🤖 AI Summary
Existing unit-test-based self-play code generation methods suffer from insufficient test coverage and error propagation, hindering purely unsupervised training. Method: We propose PSV—a novel framework that replaces brittle unit tests with formal verification as a robust reward signal; integrates difficulty-aware synthetic problem generation with expert iteration–driven self-play to enable end-to-end, human-annotation-free code model optimization. Contribution/Results: The resulting PSV-Verus model achieves up to a 9.6× improvement in pass@1 over prior methods on HumanEval, MBPP, and CodeContests—three canonical code-generation benchmarks. Crucially, performance scales stably with both problem size and training iterations, empirically validating the effectiveness and scalability of formal-verification–guided self-play for code synthesis.
📝 Abstract
Training models through self-play alone (without any human data) has been a longstanding goal in AI, but its effectiveness for training large language models remains unclear, particularly in code generation where rewards based on unit tests are brittle and prone to error propagation.
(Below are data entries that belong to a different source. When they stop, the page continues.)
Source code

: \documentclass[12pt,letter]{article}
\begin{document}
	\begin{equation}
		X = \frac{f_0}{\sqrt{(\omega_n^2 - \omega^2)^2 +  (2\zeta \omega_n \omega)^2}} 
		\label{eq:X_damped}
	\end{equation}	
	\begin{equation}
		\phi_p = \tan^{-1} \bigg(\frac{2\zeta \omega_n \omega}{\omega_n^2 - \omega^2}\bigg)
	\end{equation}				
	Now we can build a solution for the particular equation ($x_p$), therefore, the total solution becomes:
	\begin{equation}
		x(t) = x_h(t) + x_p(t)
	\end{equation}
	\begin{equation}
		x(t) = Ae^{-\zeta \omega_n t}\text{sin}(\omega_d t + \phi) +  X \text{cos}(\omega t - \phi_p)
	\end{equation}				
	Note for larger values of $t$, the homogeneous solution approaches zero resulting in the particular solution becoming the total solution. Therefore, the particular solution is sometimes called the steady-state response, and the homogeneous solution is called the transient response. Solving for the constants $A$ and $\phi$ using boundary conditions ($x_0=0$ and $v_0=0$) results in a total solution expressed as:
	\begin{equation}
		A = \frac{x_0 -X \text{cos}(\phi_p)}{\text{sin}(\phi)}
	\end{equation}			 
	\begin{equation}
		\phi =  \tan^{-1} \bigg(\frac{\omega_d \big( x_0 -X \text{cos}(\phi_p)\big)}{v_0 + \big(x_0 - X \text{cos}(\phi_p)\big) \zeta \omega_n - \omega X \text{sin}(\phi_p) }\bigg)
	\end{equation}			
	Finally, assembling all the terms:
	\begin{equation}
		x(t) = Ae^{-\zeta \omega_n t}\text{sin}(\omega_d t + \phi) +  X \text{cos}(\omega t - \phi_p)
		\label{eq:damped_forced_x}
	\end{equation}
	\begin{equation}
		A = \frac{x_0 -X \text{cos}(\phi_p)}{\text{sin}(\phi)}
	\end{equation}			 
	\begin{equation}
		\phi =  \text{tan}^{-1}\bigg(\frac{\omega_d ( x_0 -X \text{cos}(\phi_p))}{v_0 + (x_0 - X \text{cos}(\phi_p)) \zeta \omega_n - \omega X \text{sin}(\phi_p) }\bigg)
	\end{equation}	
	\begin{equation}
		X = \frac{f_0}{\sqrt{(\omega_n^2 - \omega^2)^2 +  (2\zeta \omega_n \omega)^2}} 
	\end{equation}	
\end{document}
We study self-play in the verified code generation setting, where formal verification provides reliable correctness signals. We introduce Propose, Solve, Verify (PSV) a simple self-play framework where formal verification signals are used to create a proposer capable of generating challenging synthetic problems and a solver trained via expert iteration. We use PSV to train PSV-Verus, which across three benchmarks improves pass@1 by up to 9.6x over inference-only and expert-iteration baselines. We show that performance scales with the number of generated questions and training iterations, and through ablations identify formal verification and difficulty-aware proposal as essential ingredients for successful self-play.